In the entries below, count the lines holding "gadventures". Reply with the number only.

[Opening Given information section]

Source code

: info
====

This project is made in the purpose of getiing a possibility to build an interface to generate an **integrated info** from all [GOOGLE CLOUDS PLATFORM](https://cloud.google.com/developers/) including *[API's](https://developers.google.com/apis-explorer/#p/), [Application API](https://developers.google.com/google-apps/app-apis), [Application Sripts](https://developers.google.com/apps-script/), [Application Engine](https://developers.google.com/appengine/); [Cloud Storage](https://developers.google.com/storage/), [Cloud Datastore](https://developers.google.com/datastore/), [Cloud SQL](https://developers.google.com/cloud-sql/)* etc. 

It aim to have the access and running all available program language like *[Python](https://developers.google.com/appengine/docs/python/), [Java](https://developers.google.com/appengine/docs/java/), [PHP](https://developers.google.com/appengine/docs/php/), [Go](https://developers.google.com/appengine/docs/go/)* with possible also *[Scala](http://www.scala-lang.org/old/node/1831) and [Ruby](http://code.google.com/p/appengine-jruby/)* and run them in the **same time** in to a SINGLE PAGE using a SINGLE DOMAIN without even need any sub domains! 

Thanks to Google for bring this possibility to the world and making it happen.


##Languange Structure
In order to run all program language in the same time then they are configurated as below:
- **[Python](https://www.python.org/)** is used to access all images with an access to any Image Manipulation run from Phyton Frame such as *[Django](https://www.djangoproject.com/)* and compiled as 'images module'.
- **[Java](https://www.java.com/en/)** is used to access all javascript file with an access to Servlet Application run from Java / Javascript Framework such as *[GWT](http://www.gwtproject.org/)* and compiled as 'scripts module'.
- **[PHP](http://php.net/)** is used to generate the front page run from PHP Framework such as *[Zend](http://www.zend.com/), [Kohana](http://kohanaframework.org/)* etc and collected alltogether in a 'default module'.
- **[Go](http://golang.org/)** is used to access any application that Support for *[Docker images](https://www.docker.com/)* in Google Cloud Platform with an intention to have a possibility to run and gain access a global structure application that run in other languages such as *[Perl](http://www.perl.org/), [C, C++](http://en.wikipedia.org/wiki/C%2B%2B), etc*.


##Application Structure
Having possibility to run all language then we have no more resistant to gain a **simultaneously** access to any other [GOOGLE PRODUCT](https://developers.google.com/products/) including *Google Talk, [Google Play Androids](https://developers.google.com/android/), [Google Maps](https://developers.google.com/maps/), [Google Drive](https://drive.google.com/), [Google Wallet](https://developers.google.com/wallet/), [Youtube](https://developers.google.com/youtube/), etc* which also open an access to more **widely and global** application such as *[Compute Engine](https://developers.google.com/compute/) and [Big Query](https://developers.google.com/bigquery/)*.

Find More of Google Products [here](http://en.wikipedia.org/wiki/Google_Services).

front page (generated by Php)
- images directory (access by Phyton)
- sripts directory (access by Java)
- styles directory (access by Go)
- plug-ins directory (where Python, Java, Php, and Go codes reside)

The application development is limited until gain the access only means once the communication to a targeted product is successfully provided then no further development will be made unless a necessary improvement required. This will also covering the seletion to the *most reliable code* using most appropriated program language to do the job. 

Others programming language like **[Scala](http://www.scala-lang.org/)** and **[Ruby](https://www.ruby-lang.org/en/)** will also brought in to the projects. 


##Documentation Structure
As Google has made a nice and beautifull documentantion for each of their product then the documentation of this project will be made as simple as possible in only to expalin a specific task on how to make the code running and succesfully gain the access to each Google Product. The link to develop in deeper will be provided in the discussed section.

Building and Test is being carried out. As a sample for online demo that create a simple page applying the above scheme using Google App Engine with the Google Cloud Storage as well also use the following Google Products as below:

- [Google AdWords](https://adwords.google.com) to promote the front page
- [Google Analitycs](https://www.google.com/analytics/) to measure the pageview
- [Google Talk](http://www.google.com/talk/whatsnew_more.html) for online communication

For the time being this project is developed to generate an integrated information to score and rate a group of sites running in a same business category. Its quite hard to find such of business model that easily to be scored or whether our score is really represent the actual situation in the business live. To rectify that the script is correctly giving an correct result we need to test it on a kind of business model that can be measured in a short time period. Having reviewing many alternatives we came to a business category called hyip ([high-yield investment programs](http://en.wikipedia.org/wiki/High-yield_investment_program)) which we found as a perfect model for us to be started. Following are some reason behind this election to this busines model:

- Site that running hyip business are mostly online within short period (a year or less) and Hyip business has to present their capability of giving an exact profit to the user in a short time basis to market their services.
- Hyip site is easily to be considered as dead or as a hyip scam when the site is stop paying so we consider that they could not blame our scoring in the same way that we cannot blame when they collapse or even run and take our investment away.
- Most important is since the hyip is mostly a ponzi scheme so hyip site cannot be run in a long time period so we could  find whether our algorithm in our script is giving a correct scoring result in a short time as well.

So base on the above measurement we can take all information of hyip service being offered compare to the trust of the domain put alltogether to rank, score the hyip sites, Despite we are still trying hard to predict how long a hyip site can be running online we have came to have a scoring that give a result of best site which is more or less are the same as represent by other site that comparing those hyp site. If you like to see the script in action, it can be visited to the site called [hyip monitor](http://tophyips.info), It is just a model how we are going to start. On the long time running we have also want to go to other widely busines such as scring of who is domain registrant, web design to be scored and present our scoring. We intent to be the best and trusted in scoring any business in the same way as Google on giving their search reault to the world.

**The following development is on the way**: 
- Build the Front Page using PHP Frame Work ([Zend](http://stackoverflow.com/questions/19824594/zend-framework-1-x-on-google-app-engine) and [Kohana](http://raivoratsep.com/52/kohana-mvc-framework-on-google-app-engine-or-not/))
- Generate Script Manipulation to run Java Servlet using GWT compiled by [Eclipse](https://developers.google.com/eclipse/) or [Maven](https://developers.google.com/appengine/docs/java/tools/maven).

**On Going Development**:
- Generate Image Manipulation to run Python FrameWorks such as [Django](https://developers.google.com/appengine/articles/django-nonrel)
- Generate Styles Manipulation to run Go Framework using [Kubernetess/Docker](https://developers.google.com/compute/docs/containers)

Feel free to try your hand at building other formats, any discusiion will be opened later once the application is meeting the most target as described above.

[Closing Given information section]
[Opening Given information section]

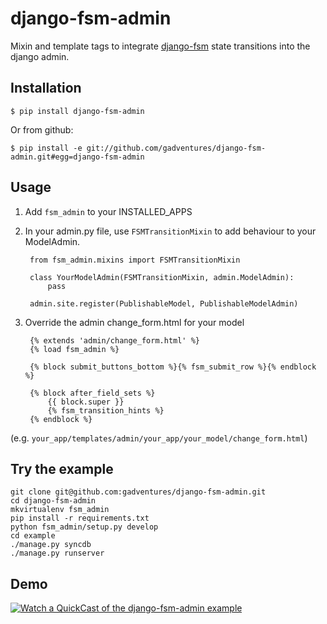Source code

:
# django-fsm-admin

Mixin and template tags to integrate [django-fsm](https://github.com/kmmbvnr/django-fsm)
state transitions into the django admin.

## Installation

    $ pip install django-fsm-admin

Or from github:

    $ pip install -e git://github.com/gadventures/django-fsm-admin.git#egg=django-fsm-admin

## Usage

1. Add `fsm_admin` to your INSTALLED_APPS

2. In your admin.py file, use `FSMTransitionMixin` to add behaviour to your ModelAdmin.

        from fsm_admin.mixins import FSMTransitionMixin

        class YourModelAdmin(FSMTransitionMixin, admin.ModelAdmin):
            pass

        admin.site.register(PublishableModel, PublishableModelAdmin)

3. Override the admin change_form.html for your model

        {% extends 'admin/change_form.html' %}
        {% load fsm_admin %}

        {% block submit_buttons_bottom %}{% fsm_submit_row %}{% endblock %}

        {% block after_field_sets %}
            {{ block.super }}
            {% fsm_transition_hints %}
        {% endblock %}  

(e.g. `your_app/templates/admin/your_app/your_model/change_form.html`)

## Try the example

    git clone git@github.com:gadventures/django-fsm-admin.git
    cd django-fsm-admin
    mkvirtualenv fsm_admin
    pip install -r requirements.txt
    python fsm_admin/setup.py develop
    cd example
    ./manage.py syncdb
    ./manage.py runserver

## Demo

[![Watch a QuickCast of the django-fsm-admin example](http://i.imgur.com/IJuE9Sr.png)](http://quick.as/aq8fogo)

[Closing Given information section]

= Result of the exercise =
2